> [Extracted entries]:
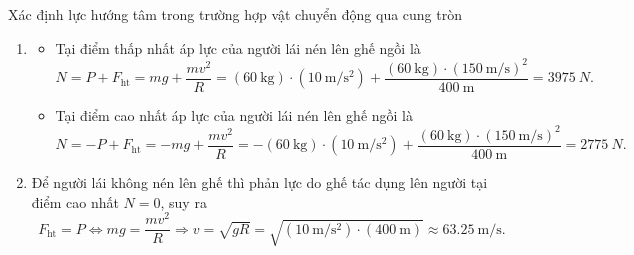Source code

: \begin{dang}{Xác định lực hướng tâm trong trường hợp vật chuyển động qua cung tròn}
{{\begin{minipage}[l]{0.3\textwidth}
			\end{minipage}
			\begin{enumerate}[label=\alph*)]
				\item 
				\begin{itemize}
					\item Tại điểm thấp nhất áp lực của người lái nén lên ghế ngồi là
					\begin{equation*}
						N=P+F_{\text{ht}} = mg +\dfrac{mv^2}{R} =\left(\SI{60}{\kilogram}\right)\cdot\left(\SI{10}{\meter/\second^2}\right)+\dfrac{\left(\SI{60}{\kilogram}\right)\cdot\left(\SI{150}{\meter/\second}\right)^2}{\SI{400}{\meter}}=\SI{3975}{N}.
					\end{equation*} 
					\item Tại điểm cao nhất áp lực của người lái nén lên ghế ngồi là
					\begin{equation*}
						N=-P+F_{\text{ht}} = -mg +\dfrac{mv^2}{R} =-\left(\SI{60}{\kilogram}\right)\cdot\left(\SI{10}{\meter/\second^2}\right)+\dfrac{\left(\SI{60}{\kilogram}\right)\cdot\left(\SI{150}{\meter/\second}\right)^2}{\SI{400}{\meter}}= \SI{2775}{N}.
					\end{equation*} 
				\end{itemize}
				\item Để người lái không nén lên ghế thì phản lực do ghế tác dụng lên người tại điểm cao nhất $N=0$, suy ra 
				\begin{equation*}
					F_{\text{ht}}=P \Leftrightarrow mg = \dfrac{mv^2}{R} \Rightarrow v =\sqrt {gR} =\sqrt{\left(\SI{10}{\meter/\second^2}\right)\cdot\left(\SI{400}{\meter}\right)}\approx\SI{63.25}{\meter/\second}.
				\end{equation*}
		\end{enumerate}}
	
	}
	{}
\end{dang}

> [Exercise objective]: Word for word, give the entries above again, with no images included.

> [Written solution]:
Source code

: \begin{dang}{Xác định lực hướng tâm trong trường hợp vật chuyển động qua cung tròn}
{{\begin{minipage}[l]{0.3\textwidth}
			\end{minipage}
			\begin{enumerate}[label=\alph*)]
				\item 
				\begin{itemize}
					\item Tại điểm thấp nhất áp lực của người lái nén lên ghế ngồi là
					\begin{equation*}
						N=P+F_{\text{ht}} = mg +\dfrac{mv^2}{R} =\left(\SI{60}{\kilogram}\right)\cdot\left(\SI{10}{\meter/\second^2}\right)+\dfrac{\left(\SI{60}{\kilogram}\right)\cdot\left(\SI{150}{\meter/\second}\right)^2}{\SI{400}{\meter}}=\SI{3975}{N}.
					\end{equation*} 
					\item Tại điểm cao nhất áp lực của người lái nén lên ghế ngồi là
					\begin{equation*}
						N=-P+F_{\text{ht}} = -mg +\dfrac{mv^2}{R} =-\left(\SI{60}{\kilogram}\right)\cdot\left(\SI{10}{\meter/\second^2}\right)+\dfrac{\left(\SI{60}{\kilogram}\right)\cdot\left(\SI{150}{\meter/\second}\right)^2}{\SI{400}{\meter}}= \SI{2775}{N}.
					\end{equation*} 
				\end{itemize}
				\item Để người lái không nén lên ghế thì phản lực do ghế tác dụng lên người tại điểm cao nhất $N=0$, suy ra 
				\begin{equation*}
					F_{\text{ht}}=P \Leftrightarrow mg = \dfrac{mv^2}{R} \Rightarrow v =\sqrt {gR} =\sqrt{\left(\SI{10}{\meter/\second^2}\right)\cdot\left(\SI{400}{\meter}\right)}\approx\SI{63.25}{\meter/\second}.
				\end{equation*}
		\end{enumerate}}
	
	}
	{}
\end{dang}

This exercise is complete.